Want to protect your cyber security and still get fast solutions? Ask a secure question today.Go Premium


attempt to access beyond end of device

Posted on 2008-10-22
Medium Priority
Last Modified: 2013-12-06
A list below is what we have been experiencing over and over again. I am not sure if it is a bad hard drive or something with the 3ware raid card.
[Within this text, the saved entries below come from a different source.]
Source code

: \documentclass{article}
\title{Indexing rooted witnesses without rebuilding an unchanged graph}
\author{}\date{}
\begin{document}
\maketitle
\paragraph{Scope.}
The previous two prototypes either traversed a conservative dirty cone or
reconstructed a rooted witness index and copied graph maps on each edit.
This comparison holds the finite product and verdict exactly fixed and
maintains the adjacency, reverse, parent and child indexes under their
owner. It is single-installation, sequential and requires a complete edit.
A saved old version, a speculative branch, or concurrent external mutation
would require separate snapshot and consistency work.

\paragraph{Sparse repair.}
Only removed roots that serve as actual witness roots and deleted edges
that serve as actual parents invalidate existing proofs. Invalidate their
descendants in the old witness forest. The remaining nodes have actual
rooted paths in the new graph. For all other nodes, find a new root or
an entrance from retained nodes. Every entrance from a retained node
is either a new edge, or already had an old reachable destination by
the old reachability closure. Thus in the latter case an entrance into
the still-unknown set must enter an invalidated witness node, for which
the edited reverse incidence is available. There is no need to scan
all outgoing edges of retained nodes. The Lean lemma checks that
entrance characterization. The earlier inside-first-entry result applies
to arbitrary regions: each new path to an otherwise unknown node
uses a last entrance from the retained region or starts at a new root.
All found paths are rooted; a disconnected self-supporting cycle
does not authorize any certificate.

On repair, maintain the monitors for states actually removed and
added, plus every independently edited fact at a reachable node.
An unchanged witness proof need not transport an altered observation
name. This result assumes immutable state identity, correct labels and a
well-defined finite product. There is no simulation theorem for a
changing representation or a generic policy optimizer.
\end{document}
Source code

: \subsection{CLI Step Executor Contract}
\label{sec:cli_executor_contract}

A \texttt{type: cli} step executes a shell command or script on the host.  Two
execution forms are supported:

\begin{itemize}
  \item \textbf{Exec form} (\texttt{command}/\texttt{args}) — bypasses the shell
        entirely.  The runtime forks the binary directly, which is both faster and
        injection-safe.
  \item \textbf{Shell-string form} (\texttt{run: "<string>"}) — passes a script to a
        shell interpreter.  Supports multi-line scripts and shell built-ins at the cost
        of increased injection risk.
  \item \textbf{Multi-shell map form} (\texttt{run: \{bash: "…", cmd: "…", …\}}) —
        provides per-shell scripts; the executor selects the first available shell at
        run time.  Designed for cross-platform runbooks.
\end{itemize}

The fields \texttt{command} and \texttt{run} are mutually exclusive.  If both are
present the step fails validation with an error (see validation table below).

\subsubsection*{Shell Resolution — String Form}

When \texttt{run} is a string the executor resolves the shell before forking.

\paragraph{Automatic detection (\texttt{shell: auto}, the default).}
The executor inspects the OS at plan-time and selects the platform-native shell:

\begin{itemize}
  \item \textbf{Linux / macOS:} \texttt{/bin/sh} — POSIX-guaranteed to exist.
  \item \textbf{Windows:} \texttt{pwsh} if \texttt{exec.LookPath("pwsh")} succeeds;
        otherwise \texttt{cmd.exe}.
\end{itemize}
The first thing that happens is a file shows up on the file system that is about 6.2 PetaBytes. This is impossible because the raid is only 182GB

Second, are backup server tries to backup this 6.2 PT file. It continuously tries to back it up until someone finally has to stop it. I guess it would backup until the backup server drive is full.

Third, the log shows
Oct 22 04:03:02 fs kernel: attempt to access beyond end of device
Oct 22 04:03:02 fs kernel: sda2: rw=0, want=6736695736, limit=386427510

This makes perfect since because the file is not really there.
The last thing that happens is the file system will finally switch over to read only mode. We then have to reboot the server. On reboot FSCK always says the drive contains errors. FSCK then goes though and fixes a lot of inode problems.

Any ideas on why the big 6.2 PT file would keep being created and how we could stop it?
This is a raid 1 with two 186.31 GB WD drives.  This is an ext3 filesystem.
Question by:clintonm9
  • 3
  • 2
LVL 23

Accepted Solution

Mysidia earned 1000 total points
ID: 22783082
Not to rule out hardware issues;  it could be caused by a
problem with the controller,  or (theoretically) the drive,
but most likely a drive failure would result in the controller failing the drive
and marking the array degraded

It sounds like an inconsistent filesystem to me.
FSCK is most likely not able to fix all the problems.
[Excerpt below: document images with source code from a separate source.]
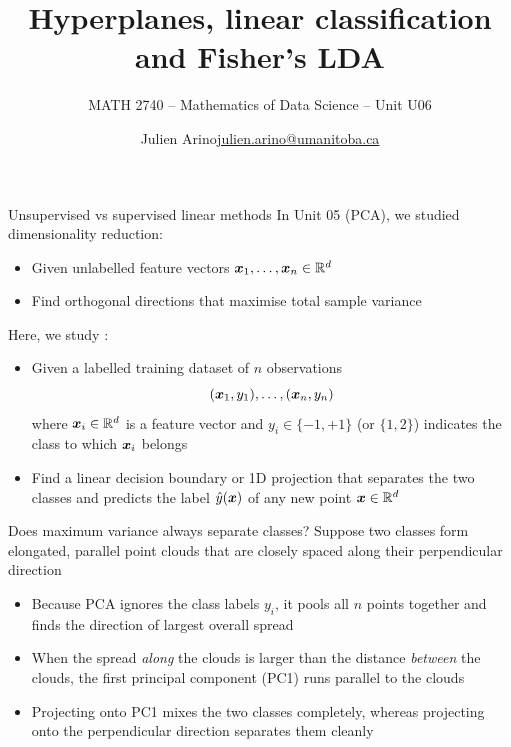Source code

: \documentclass[aspectratio=169]{beamer}\usepackage[]{graphicx}\usepackage[]{xcolor}
\subtitle{MATH 2740 -- Mathematics of Data Science -- Unit U06}
\author{\texorpdfstring{Julien Arino\newline\url{julien.arino@umanitoba.ca}}{Julien Arino}}
\institute{Department of Mathematics @ University of Manitoba}
\title{Hyperplanes, linear classification and Fisher's LDA}
\begin{document}
\setcounter{theorem}{87}

\SStitlepage
\SSoutlinepage



\begin{frame}{Unsupervised vs supervised linear methods}
    In Unit 05 (PCA), we studied  dimensionality reduction:
    \begin{itemize}
        \item Given unlabelled feature vectors $\bx_1, \ldots, \bx_n \in \IR^d$
        \item Find orthogonal directions that maximise total sample variance
    \end{itemize}
    \vfill
    Here, we study :
    \begin{itemize}
        \item Given a labelled training dataset of $n$ observations
        \[
            (\bx_1, y_1), \ldots, (\bx_n, y_n)
        \]
        where $\bx_i \in \IR^d$ is a feature vector and $y_i \in \{-1, +1\}$ (or $\{1, 2\}$) indicates the class to which $\bx_i$ belongs
        \item Find a linear decision boundary or 1D projection that separates the two classes and predicts the label $\hat{y}(\bx)$ of any new point $\bx \in \IR^d$
    \end{itemize}
\end{frame}


\begin{frame}{Does maximum variance always separate classes?}
    Suppose two classes form elongated, parallel point clouds that are closely spaced along their perpendicular direction
    \vfill
    \begin{itemize}
        \item Because PCA ignores the class labels $y_i$, it pools all $n$ points together and finds the direction of largest overall spread
        \vfill
        \item When the spread \emph{along} the clouds is larger than the distance \emph{between} the clouds, the first principal component (PC1) runs parallel to the clouds
        \vfill
        \item Projecting onto PC1 mixes the two classes completely, whereas projecting onto the perpendicular direction separates them cleanly
    \end{itemize}
\end{frame}
\end{document}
An Ext3 filesystem with corrupt metadata is an insidious problem to fix.
Insidious corruption is best avoided if possible by ensuring your kernel
is modern with old bugs addressesd.

Ext3 is journaled, but it is not perfect -- especially if your hardware implements
write caching and the write cache is not batter-backed.

This type of corruption is possible in a simple power failure situation.
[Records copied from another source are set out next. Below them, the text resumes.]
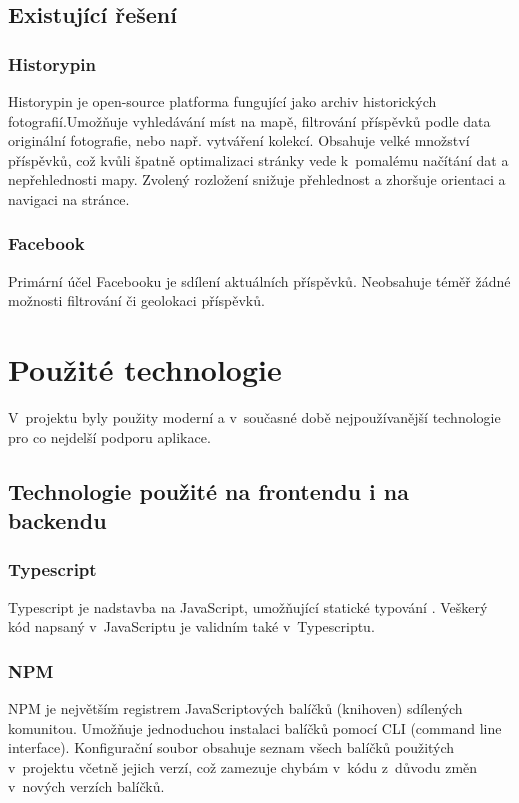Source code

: \documentclass[12pt, a4paper,
  oneside,      %
]{report}
\begin{document}
\section{Existující řešení}
\subsection{Historypin}
Historypin je open-source platforma fungující jako archiv historických fotografií.Umožňuje vyhledávání míst na mapě, filtrování příspěvků podle data originální fotografie, nebo např. vytváření kolekcí. Obsahuje velké množství příspěvků, což kvůli špatně optimalizaci stránky vede k~pomalému načítání dat a nepřehlednosti mapy. Zvolený rozložení snižuje přehlednost a zhoršuje orientaci a navigaci na stránce.
\subsection{Facebook}
Primární účel Facebooku je sdílení aktuálních příspěvků. Neobsahuje téměř žádné možnosti filtrování či geolokaci příspěvků.

\chapter{Použité technologie}
V~projektu byly použity moderní a v~současné době nejpoužívanější technologie pro co nejdelší podporu aplikace.
\section{Technologie použité na frontendu i na backendu}
    \subsection{Typescript}
    Typescript je nadstavba na JavaScript, umožňující statické typování \cite{DynamicVsStaticTyping}. Veškerý kód napsaný v~JavaScriptu je validním také v~Typescriptu. \cite{whatIsTypescript}\cite{typescriptForTheNewProgrammer}

    \subsection{NPM}
    NPM je největším registrem JavaScriptových balíčků (knihoven) sdílených komunitou. Umožňuje jednoduchou instalaci balíčků pomocí CLI (command line interface). Konfigurační soubor obsahuje seznam všech balíčků použitých v~projektu včetně jejich verzí, což zamezuje chybám v~kódu z~důvodu změn v~nových verzích balíčků. \cite{whatIsNpmW3}\cite{aboutNpm}
\end{document}
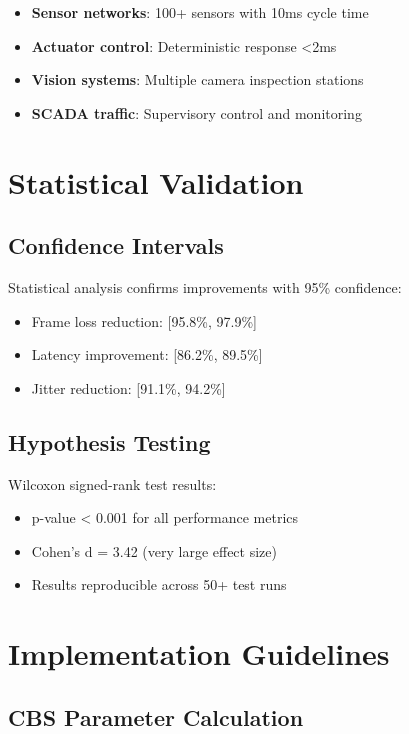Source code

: \documentclass[10pt, journal, compsoc]{IEEEtran}
\begin{document}
\begin{itemize}
    \item \textbf{Sensor networks}: 100+ sensors with 10ms cycle time
    \item \textbf{Actuator control}: Deterministic response <2ms
    \item \textbf{Vision systems}: Multiple camera inspection stations
    \item \textbf{SCADA traffic}: Supervisory control and monitoring
\end{itemize}

\section{Statistical Validation}

\subsection{Confidence Intervals}

Statistical analysis confirms improvements with 95\% confidence:

\begin{itemize}
    \item Frame loss reduction: [95.8\%, 97.9\%]
    \item Latency improvement: [86.2\%, 89.5\%]
    \item Jitter reduction: [91.1\%, 94.2\%]
\end{itemize}

\subsection{Hypothesis Testing}

Wilcoxon signed-rank test results:
\begin{itemize}
    \item p-value < 0.001 for all performance metrics
    \item Cohen's d = 3.42 (very large effect size)
    \item Results reproducible across 50+ test runs
\end{itemize}

\section{Implementation Guidelines}

\subsection{CBS Parameter Calculation}
\end{document}
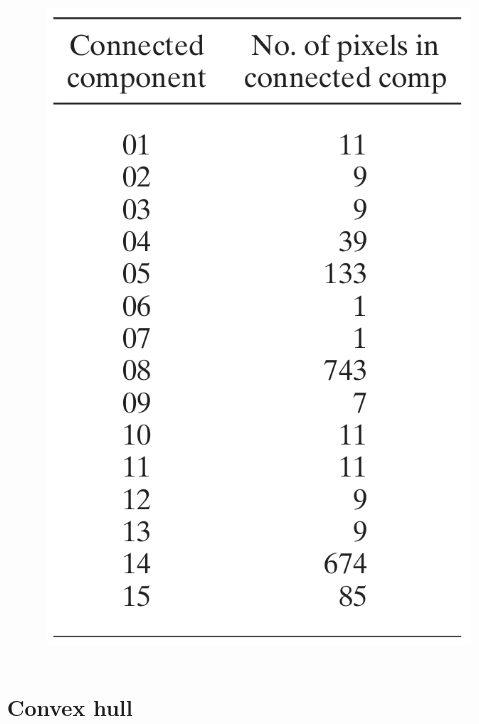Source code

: \begin{frame}
\begin{columns}
\begin{column}{.3\textwidth}
\begin{figure}[!h]
\includegraphics[width=\textwidth]{fig-9-18d.png}
\end{figure}
\end{column}
\end{columns}
\end{frame}

\subsection{Convex hull}

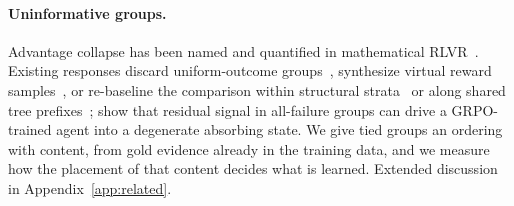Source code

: \paragraph{Uninformative groups.}
Advantage collapse has been named and quantified in mathematical
RLVR~\citep{he2026collapse}. Existing responses discard uniform-outcome
groups~\citep{yu2025dapo,greso2025,xu2026downsampling}, synthesize
virtual reward samples~\citep{he2026collapse}, or re-baseline the
comparison within structural strata~\citep{zhu2025grpo} or along
shared tree prefixes~\citep{Ji2026tree}; \citet{wang2026darkroom} show
that residual signal in all-failure groups can drive a GRPO-trained
agent into a degenerate absorbing state. We give tied groups an
ordering with content, from gold evidence already in the training
data, and we measure how the placement of that content decides what is
learned. Extended discussion in Appendix~\ref{app:related}.

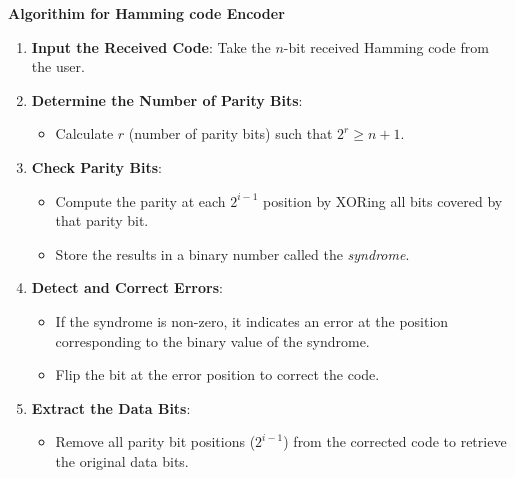\documentclass{article}
\numberwithin{equation}{section}
\numberwithin{figure}{section}
\numberwithin{table}{section}
\begin{document}
\textbf{Algorithim for Hamming code Encoder} 
\begin{enumerate}
    \item \textbf{Input the Received Code}: Take the $n$-bit received Hamming code from the user.
    \item \textbf{Determine the Number of Parity Bits}:
          \begin{itemize}
              \item Calculate $r$ (number of parity bits) such that $2^r \geq n + 1$.
          \end{itemize}
    \item \textbf{Check Parity Bits}:
          \begin{itemize}
              \item Compute the parity at each $2^{i-1}$ position by XORing all bits covered by that parity bit.
              \item Store the results in a binary number called the \textit{syndrome}.
          \end{itemize}
    \item \textbf{Detect and Correct Errors}:
          \begin{itemize}
              \item If the syndrome is non-zero, it indicates an error at the position corresponding to the binary value of the syndrome.
              \item Flip the bit at the error position to correct the code.
          \end{itemize}
    \item \textbf{Extract the Data Bits}:
          \begin{itemize}
              \item Remove all parity bit positions ($2^{i-1}$) from the corrected code to retrieve the original data bits.
          \end{itemize}
\end{enumerate}
\end{document}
It can also be caused by a software (OS) bug, or a controller/hard drive issue.
Unless you start testing your hardware and looking through 'dmesg' for errors,
there is no way to tell.

Clearly a backup should be made of all files.

If possible swap both controller and drives with spares, and
test the possibly bad controllers and drives on a test system.

I think fresh EXT3  filesystems should be re-created.

Then load the backup files onto the fresh EXT3 filesystems.

This is really the only way to ensure there are not unknown errors in
filesystem metadata.

*Cloning a filesystem with a tool like 'dd'   copies it,  but if the source filesystem had metadata corruption, so will the copy.


Author Comment

ID: 22785530
This is a production system and would have to be done in the middle of the night.

I just ran the following command and you can see how many files are very big. Also you see the error while this process was running.

ind /home -type f -size +5000000k -exec ls -lh {} \; | awk '{ print $9 ": " $5 }'
/home/websites/mysalonsite/htdocs/data/accounts/xclusivetan159691/pageviews/day/2008/06.19.Services: 6.3E
/home/websites/mysalonsite/htdocs/data/accounts/EliteTan84463/pageviews/day/2006/02.11.About: 6.4E
/home/websites/fsordering/weblogs/error_log: 11G
/home/websites/fsordering/htdocs/images/2728836/products_sample_2.gif: 13E
find: /home/websites/fsordering/htdocs/images/products/s30478L.jpg: No such file or directory

Message from syslogd@ at Thu Oct 23 07:51:42 2008 ...
fsordering kernel: journal commit I/O error


Author Closing Comment

ID: 31508759
the solution will fix the problem, but it will be a big job.
LVL 23

Expert Comment

ID: 22800919
I/O  errors of this nature are serious;  file data corruption may have already occured to some extent (even if it hasn't been noticed yet), and I suggest you also lengthen the amount of time you retain old backups for that server, and be sure to update backups or get as complete a new one as possible,  until the server rebuild can be performed.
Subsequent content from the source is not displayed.